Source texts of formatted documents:

****************************************

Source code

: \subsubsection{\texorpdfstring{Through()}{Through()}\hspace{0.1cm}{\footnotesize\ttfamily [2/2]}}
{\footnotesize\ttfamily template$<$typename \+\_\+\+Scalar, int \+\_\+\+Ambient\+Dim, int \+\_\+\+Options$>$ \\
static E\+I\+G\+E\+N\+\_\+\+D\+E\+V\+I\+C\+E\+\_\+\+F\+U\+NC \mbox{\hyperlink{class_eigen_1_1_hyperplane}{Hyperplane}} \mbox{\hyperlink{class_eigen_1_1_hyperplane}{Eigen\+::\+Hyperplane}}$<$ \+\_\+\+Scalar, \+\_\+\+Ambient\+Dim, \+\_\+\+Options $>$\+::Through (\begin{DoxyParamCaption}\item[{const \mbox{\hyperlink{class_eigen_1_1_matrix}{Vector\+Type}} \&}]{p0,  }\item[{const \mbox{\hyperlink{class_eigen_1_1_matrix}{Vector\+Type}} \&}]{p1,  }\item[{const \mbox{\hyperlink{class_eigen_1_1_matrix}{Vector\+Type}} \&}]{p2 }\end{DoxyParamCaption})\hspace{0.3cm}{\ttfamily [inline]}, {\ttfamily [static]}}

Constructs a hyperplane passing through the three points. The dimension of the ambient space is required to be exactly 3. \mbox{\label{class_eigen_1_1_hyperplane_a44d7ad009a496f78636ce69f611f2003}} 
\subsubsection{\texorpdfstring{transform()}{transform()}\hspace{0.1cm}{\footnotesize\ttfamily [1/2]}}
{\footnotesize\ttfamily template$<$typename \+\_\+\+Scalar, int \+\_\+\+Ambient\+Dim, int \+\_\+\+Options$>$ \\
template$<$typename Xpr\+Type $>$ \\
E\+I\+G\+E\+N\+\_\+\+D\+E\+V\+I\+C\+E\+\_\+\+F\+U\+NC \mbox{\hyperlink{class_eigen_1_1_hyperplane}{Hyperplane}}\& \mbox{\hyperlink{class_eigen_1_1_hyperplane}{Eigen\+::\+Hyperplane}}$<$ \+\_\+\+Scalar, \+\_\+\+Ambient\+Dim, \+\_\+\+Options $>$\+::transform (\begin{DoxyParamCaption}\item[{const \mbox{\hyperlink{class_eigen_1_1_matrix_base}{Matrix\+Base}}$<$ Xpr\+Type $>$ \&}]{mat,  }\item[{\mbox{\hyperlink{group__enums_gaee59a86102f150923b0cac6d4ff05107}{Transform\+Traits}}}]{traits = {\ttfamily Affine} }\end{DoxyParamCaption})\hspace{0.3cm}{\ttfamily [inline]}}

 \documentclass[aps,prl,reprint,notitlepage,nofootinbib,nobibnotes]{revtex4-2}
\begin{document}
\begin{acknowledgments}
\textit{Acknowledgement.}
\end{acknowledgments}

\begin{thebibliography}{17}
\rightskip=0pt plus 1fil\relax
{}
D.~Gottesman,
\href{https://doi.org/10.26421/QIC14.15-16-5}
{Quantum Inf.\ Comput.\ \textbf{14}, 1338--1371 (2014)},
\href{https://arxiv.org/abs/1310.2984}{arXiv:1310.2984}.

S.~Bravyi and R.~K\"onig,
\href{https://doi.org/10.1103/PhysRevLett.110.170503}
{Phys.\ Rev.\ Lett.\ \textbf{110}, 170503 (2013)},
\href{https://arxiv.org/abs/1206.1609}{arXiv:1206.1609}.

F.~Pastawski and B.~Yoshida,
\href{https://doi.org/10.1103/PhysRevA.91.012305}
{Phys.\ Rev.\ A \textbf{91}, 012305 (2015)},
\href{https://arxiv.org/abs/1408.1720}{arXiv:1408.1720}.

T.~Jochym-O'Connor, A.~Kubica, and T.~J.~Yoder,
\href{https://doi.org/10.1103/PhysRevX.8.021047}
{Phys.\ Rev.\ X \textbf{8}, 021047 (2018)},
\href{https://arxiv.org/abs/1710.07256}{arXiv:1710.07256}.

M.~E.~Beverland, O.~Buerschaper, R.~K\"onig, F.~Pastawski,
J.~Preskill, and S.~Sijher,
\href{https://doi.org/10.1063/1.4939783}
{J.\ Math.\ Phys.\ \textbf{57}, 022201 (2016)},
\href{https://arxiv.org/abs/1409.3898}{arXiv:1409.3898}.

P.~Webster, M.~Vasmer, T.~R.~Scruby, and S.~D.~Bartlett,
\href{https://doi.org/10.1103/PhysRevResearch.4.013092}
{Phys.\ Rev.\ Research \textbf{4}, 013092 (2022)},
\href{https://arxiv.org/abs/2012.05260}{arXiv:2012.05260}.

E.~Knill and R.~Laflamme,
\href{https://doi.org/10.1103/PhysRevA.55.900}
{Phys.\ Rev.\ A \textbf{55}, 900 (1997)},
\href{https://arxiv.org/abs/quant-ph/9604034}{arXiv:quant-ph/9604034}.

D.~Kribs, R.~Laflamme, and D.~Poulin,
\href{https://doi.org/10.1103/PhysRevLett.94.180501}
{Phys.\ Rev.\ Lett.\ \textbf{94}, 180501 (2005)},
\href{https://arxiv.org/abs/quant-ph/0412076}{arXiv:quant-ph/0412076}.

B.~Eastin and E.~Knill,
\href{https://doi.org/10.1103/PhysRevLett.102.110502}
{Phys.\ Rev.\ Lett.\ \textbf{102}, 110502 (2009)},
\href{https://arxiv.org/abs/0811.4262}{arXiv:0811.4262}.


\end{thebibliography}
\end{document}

****************************************

▸ ACTIVITY:
Scan the records above, count the lines with "arxiv" in them, and give only the number.

▸ WRITTEN SOLUTION:
9